Vision-LLMs for Spatiotemporal Traffic Forecasting

TL;DR

This work introduces ST-Vision-LLM, a vision-language framework for 2D spatiotemporal traffic forecasting that processes historical global traffic matrices as image sequences via a Vision-LLM encoder to inform cell-level predictions. It tackles numeric data efficiency with a direct floating-point token vocabulary and a two-stage fine-tuning pipeline (SFT followed by GRPO), enabling accurate per-cell forecasting under a global context. Across long-term, cross-domain, few-shot, and zero-shot benchmarks on Milan and Trentino data, ST-Vision-LLM delivers state-of-the-art results and demonstrates strong generalization and data efficiency, especially in data-scarce environments. The approach offers a practical, scalable paradigm for spatiotemporal prediction in dense urban networks by leveraging vision-language models to capture complex spatial dependencies without heavy graph-based architectures.

Abstract

Accurate spatiotemporal traffic forecasting is a critical prerequisite for proactive resource management in dense urban mobile networks. While Large Language Models (LLMs) have shown promise in time series analysis, they inherently struggle to model the complex spatial dependencies of grid-based traffic data. Effectively extending LLMs to this domain is challenging, as representing the vast amount of information from dense geographical grids can be inefficient and overwhelm the model's context. To address these challenges, we propose ST-Vision-LLM, a novel framework that reframes spatiotemporal forecasting as a vision-language fusion problem. Our approach leverages a Vision-LLM visual encoder to process historical global traffic matrices as image sequences, providing the model with a comprehensive global view to inform cell-level predictions.

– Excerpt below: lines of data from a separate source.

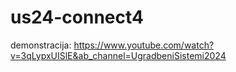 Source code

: # us24-connect4
demonstracija: https://www.youtube.com/watch?v=3qLypxUISlE&ab_channel=UgradbeniSistemi2024
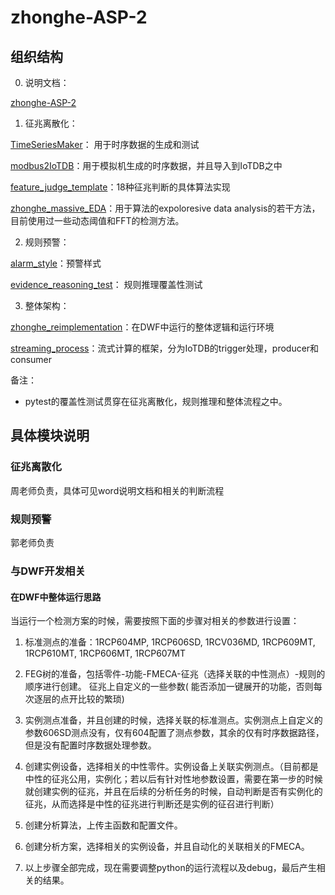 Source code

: # zhonghe-ASP-2



## 组织结构

0. 说明文档：

[zhonghe-ASP-2](https://github.com/zhonghe-ASP-2/zhonghe-ASP-2)



1. 征兆离散化：

[TimeSeriesMaker](https://github.com/zhonghe-ASP-2/TimeSeriesMaker)： 用于时序数据的生成和测试

[modbus2IoTDB](https://github.com/zhonghe-ASP-2/modbus2IoTDB)：用于模拟机生成的时序数据，并且导入到IoTDB之中

[feature_judge_template](https://github.com/zhonghe-ASP-2/feature_judge_template)：18种征兆判断的具体算法实现

[zhonghe_massive_EDA](https://github.com/zhonghe-ASP-2/zhonghe_massive_EDA)：用于算法的expoloresive data analysis的若干方法，目前使用过一些动态阈值和FFT的检测方法。



2. 规则预警：

[alarm_style](https://github.com/zhonghe-ASP-2/alarm_style)：预警样式

[evidence_reasoning_test](https://github.com/zhonghe-ASP-2/evidence_reasoning_test)： 规则推理覆盖性测试



3. 整体架构：

[zhonghe_reimplementation](https://github.com/zhonghe-ASP-2/zhonghe_reimplementation)：在DWF中运行的整体逻辑和运行环境

[streaming_process](https://github.com/zhonghe-ASP-2/streaming_process)：流式计算的框架，分为IoTDB的trigger处理，producer和consumer



备注：

+ pytest的覆盖性测试贯穿在征兆离散化，规则推理和整体流程之中。



## 具体模块说明

###  征兆离散化

周老师负责，具体可见word说明文档和相关的判断流程



### 规则预警

郭老师负责



### 与DWF开发相关



#### 在DWF中整体运行思路

当运行一个检测方案的时候，需要按照下面的步骤对相关的参数进行设置：

1. 标准测点的准备：1RCP604MP, 1RCP606SD, 1RCV036MD, 1RCP609MT, 1RCP610MT,     1RCP606MT, 1RCP607MT
2. FEG树的准备，包括零件-功能-FMECA-征兆（选择关联的中性测点）-规则的顺序进行创建。 征兆上自定义的一些参数( 能否添加一键展开的功能，否则每次逐层的点开比较的繁琐)
3. 实例测点准备，并且创建的时候，选择关联的标准测点。实例测点上自定义的参数606SD测点没有，仅有604配置了测点参数，其余的仅有时序数据路径，但是没有配置时序数据处理参数。

4. 创建实例设备，选择相关的中性零件。实例设备上关联实例测点。（目前都是中性的征兆公用，实例化；若以后有针对性地参数设置，需要在第一步的时候就创建实例的征兆，并且在后续的分析任务的时候，自动判断是否有实例化的征兆，从而选择是中性的征兆进行判断还是实例的征召进行判断）

5. 创建分析算法，上传主函数和配置文件。

6. 创建分析方案，选择相关的实例设备，并且自动化的关联相关的FMECA。

7. 以上步骤全部完成，现在需要调整python的运行流程以及debug，最后产生相关的结果。







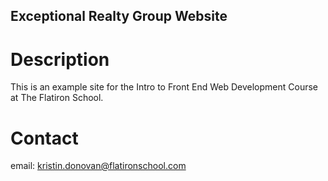 Exceptional Realty Group Website
---

# Description

This is an example site for the Intro to Front End Web Development Course at The Flatiron School.

# Contact

email: kristin.donovan@flatironschool.com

To overcome the inefficiency of LLMs in handling numerical data, we introduce an efficient encoding scheme that represents floating-point values as single tokens via a specialized vocabulary, coupled with a two-stage numerical alignment fine-tuning process. The model is first trained with Supervised Fine-Tuning (SFT) and then further optimized for predictive accuracy using Group Relative Policy Optimization (GRPO), a memory-efficient reinforcement learning method. Evaluations on real-world mobile traffic datasets demonstrate that ST-Vision-LLM outperforms existing methods by 15.6% in long-term prediction accuracy and exceeds the second-best baseline by over 30.04% in cross-domain few-shot scenarios. Our extensive experiments validate the model's strong generalization capabilities across various data-scarce environments.

Figures (1)

• Figure 1: The ST-Vision-LLM Framework. Given global historical spatiotemporal traffic information, we first normalize the spatiotemporal traffic data, then input it into (1) the image encoder of the multimodal LLM to obtain encoded information in the form of image patches, which are subsequently fed into the LLM's context embedding. Simultaneously, we input (2) the target geographic grid, metadata, and task instructions in textual form, which are processed through a text tokenizer and embedding before being fed into the LLM context. Subsequently, the LLM performs inference and outputs predicted future traffic information in the form of (3) numerical tokens (where (3) represents the token IDs output by the LLM, and (4) represents the human-readable labels of the numerical tokens corresponding to the token IDs). Finally, the (3) numerical tokens are mapped to (5) the final traffic forecasting results through a numerical token mapper, which represents the future traffic sequence predictions for the current geographic grid.